§ Task data:

BEGIN

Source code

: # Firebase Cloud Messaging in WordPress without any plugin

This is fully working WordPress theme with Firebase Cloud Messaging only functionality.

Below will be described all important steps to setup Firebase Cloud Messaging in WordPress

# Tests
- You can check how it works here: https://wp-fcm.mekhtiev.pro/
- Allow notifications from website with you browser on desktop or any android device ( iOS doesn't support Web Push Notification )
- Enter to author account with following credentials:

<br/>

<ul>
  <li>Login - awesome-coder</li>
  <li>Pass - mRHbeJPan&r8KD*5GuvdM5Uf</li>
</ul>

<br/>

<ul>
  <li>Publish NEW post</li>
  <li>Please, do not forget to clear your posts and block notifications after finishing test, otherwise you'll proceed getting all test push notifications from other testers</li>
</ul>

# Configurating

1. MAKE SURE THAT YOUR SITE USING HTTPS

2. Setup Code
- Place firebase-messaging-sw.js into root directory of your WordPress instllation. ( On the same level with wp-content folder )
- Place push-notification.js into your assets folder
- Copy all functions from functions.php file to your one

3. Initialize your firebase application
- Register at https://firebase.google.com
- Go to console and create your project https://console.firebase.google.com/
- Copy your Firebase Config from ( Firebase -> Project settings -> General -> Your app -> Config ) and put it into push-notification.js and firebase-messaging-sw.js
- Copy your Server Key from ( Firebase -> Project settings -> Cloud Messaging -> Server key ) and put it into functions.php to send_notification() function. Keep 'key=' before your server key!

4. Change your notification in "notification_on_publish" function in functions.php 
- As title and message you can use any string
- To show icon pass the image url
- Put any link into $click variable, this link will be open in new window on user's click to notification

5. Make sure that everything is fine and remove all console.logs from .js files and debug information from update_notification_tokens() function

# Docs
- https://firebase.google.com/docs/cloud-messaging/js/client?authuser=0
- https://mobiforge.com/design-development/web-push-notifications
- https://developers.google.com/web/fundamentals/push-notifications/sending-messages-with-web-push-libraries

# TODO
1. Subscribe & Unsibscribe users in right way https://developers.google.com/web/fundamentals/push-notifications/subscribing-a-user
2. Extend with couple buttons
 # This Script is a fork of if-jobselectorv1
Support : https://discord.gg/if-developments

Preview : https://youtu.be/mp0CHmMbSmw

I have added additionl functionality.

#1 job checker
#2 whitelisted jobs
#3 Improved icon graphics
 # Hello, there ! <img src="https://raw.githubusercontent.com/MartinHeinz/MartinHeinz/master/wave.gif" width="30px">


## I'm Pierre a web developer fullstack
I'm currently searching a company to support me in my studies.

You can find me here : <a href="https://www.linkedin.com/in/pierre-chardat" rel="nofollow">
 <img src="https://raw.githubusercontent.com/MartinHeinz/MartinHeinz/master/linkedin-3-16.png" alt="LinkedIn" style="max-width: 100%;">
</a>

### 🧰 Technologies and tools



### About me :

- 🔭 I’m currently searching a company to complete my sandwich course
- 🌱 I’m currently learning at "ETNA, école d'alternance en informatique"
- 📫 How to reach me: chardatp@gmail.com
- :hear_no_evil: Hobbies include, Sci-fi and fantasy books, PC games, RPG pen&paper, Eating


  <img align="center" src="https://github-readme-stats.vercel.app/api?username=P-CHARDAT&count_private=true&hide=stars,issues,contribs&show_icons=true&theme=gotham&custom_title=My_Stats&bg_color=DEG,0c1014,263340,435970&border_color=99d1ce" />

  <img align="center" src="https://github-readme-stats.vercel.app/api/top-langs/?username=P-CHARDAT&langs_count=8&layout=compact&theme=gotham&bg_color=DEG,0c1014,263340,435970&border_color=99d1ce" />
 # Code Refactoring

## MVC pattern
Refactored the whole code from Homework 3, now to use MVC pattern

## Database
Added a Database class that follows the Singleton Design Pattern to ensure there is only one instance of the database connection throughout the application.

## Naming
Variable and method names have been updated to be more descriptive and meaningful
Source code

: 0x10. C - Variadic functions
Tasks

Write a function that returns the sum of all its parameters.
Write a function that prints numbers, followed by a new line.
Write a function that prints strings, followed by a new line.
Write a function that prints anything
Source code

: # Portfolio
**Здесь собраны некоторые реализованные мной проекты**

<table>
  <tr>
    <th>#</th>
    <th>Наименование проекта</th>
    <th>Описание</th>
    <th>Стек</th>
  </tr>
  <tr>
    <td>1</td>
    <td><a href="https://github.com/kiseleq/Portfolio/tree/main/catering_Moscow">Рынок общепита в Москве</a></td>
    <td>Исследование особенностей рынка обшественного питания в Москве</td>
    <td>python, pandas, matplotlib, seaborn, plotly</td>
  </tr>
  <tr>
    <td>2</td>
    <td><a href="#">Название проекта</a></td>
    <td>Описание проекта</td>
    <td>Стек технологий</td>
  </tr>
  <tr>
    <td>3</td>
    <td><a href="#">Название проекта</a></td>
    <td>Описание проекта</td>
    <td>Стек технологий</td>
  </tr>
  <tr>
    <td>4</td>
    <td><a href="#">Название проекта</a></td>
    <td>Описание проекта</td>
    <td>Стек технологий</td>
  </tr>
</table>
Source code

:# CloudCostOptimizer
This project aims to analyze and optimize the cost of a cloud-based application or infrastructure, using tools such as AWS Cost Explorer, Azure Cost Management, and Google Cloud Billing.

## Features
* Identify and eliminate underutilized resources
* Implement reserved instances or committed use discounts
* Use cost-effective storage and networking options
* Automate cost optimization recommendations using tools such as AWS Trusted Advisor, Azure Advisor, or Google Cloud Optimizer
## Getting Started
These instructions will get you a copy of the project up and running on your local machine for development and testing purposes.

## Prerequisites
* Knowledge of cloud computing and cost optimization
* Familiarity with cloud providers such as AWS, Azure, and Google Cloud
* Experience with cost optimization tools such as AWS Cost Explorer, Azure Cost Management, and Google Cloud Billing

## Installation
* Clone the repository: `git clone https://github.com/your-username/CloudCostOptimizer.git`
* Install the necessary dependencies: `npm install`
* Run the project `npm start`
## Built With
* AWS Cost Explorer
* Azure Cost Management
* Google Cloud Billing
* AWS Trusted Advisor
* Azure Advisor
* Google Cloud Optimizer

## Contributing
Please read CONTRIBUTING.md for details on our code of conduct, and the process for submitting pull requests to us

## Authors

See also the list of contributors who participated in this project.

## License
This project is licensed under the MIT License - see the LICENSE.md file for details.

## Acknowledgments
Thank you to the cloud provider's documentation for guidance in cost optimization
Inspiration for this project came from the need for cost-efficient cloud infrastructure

END

§ Task details: Retype the data precisely.

§ Your response:
Source code

: # Firebase Cloud Messaging in WordPress without any plugin

This is fully working WordPress theme with Firebase Cloud Messaging only functionality.

Below will be described all important steps to setup Firebase Cloud Messaging in WordPress

# Tests
- You can check how it works here: https://wp-fcm.mekhtiev.pro/
- Allow notifications from website with you browser on desktop or any android device ( iOS doesn't support Web Push Notification )
- Enter to author account with following credentials:

<br/>

<ul>
  <li>Login - awesome-coder</li>
  <li>Pass - mRHbeJPan&r8KD*5GuvdM5Uf</li>
</ul>

<br/>

<ul>
  <li>Publish NEW post</li>
  <li>Please, do not forget to clear your posts and block notifications after finishing test, otherwise you'll proceed getting all test push notifications from other testers</li>
</ul>

# Configurating

1. MAKE SURE THAT YOUR SITE USING HTTPS

2. Setup Code
- Place firebase-messaging-sw.js into root directory of your WordPress instllation. ( On the same level with wp-content folder )
- Place push-notification.js into your assets folder
- Copy all functions from functions.php file to your one

3. Initialize your firebase application
- Register at https://firebase.google.com
- Go to console and create your project https://console.firebase.google.com/
- Copy your Firebase Config from ( Firebase -> Project settings -> General -> Your app -> Config ) and put it into push-notification.js and firebase-messaging-sw.js
- Copy your Server Key from ( Firebase -> Project settings -> Cloud Messaging -> Server key ) and put it into functions.php to send_notification() function. Keep 'key=' before your server key!

4. Change your notification in "notification_on_publish" function in functions.php 
- As title and message you can use any string
- To show icon pass the image url
- Put any link into $click variable, this link will be open in new window on user's click to notification

5. Make sure that everything is fine and remove all console.logs from .js files and debug information from update_notification_tokens() function

# Docs
- https://firebase.google.com/docs/cloud-messaging/js/client?authuser=0
- https://mobiforge.com/design-development/web-push-notifications
- https://developers.google.com/web/fundamentals/push-notifications/sending-messages-with-web-push-libraries

# TODO
1. Subscribe & Unsibscribe users in right way https://developers.google.com/web/fundamentals/push-notifications/subscribing-a-user
2. Extend with couple buttons
 # This Script is a fork of if-jobselectorv1
Support : https://discord.gg/if-developments

Preview : https://youtu.be/mp0CHmMbSmw

I have added additionl functionality.

#1 job checker
#2 whitelisted jobs
#3 Improved icon graphics
 # Hello, there ! <img src="https://raw.githubusercontent.com/MartinHeinz/MartinHeinz/master/wave.gif" width="30px">


## I'm Pierre a web developer fullstack
I'm currently searching a company to support me in my studies.

You can find me here : <a href="https://www.linkedin.com/in/pierre-chardat" rel="nofollow">
 <img src="https://raw.githubusercontent.com/MartinHeinz/MartinHeinz/master/linkedin-3-16.png" alt="LinkedIn" style="max-width: 100%;">
</a>

### 🧰 Technologies and tools



### About me :

- 🔭 I’m currently searching a company to complete my sandwich course
- 🌱 I’m currently learning at "ETNA, école d'alternance en informatique"
- 📫 How to reach me: chardatp@gmail.com
- :hear_no_evil: Hobbies include, Sci-fi and fantasy books, PC games, RPG pen&paper, Eating


  <img align="center" src="https://github-readme-stats.vercel.app/api?username=P-CHARDAT&count_private=true&hide=stars,issues,contribs&show_icons=true&theme=gotham&custom_title=My_Stats&bg_color=DEG,0c1014,263340,435970&border_color=99d1ce" />

  <img align="center" src="https://github-readme-stats.vercel.app/api/top-langs/?username=P-CHARDAT&langs_count=8&layout=compact&theme=gotham&bg_color=DEG,0c1014,263340,435970&border_color=99d1ce" />
 # Code Refactoring

## MVC pattern
Refactored the whole code from Homework 3, now to use MVC pattern

## Database
Added a Database class that follows the Singleton Design Pattern to ensure there is only one instance of the database connection throughout the application.

## Naming
Variable and method names have been updated to be more descriptive and meaningful
Source code

: 0x10. C - Variadic functions
Tasks

Write a function that returns the sum of all its parameters.
Write a function that prints numbers, followed by a new line.
Write a function that prints strings, followed by a new line.
Write a function that prints anything
Source code

: # Portfolio
**Здесь собраны некоторые реализованные мной проекты**

<table>
  <tr>
    <th>#</th>
    <th>Наименование проекта</th>
    <th>Описание</th>
    <th>Стек</th>
  </tr>
  <tr>
    <td>1</td>
    <td><a href="https://github.com/kiseleq/Portfolio/tree/main/catering_Moscow">Рынок общепита в Москве</a></td>
    <td>Исследование особенностей рынка обшественного питания в Москве</td>
    <td>python, pandas, matplotlib, seaborn, plotly</td>
  </tr>
  <tr>
    <td>2</td>
    <td><a href="#">Название проекта</a></td>
    <td>Описание проекта</td>
    <td>Стек технологий</td>
  </tr>
  <tr>
    <td>3</td>
    <td><a href="#">Название проекта</a></td>
    <td>Описание проекта</td>
    <td>Стек технологий</td>
  </tr>
  <tr>
    <td>4</td>
    <td><a href="#">Название проекта</a></td>
    <td>Описание проекта</td>
    <td>Стек технологий</td>
  </tr>
</table>
Source code

:# CloudCostOptimizer
This project aims to analyze and optimize the cost of a cloud-based application or infrastructure, using tools such as AWS Cost Explorer, Azure Cost Management, and Google Cloud Billing.

## Features
* Identify and eliminate underutilized resources
* Implement reserved instances or committed use discounts
* Use cost-effective storage and networking options
* Automate cost optimization recommendations using tools such as AWS Trusted Advisor, Azure Advisor, or Google Cloud Optimizer
## Getting Started
These instructions will get you a copy of the project up and running on your local machine for development and testing purposes.

## Prerequisites
* Knowledge of cloud computing and cost optimization
* Familiarity with cloud providers such as AWS, Azure, and Google Cloud
* Experience with cost optimization tools such as AWS Cost Explorer, Azure Cost Management, and Google Cloud Billing

## Installation
* Clone the repository: `git clone https://github.com/your-username/CloudCostOptimizer.git`
* Install the necessary dependencies: `npm install`
* Run the project `npm start`
## Built With
* AWS Cost Explorer
* Azure Cost Management
* Google Cloud Billing
* AWS Trusted Advisor
* Azure Advisor
* Google Cloud Optimizer

## Contributing
Please read CONTRIBUTING.md for details on our code of conduct, and the process for submitting pull requests to us

## Authors

See also the list of contributors who participated in this project.

## License
This project is licensed under the MIT License - see the LICENSE.md file for details.

## Acknowledgments
Thank you to the cloud provider's documentation for guidance in cost optimization
Inspiration for this project came from the need for cost-efficient cloud infrastructure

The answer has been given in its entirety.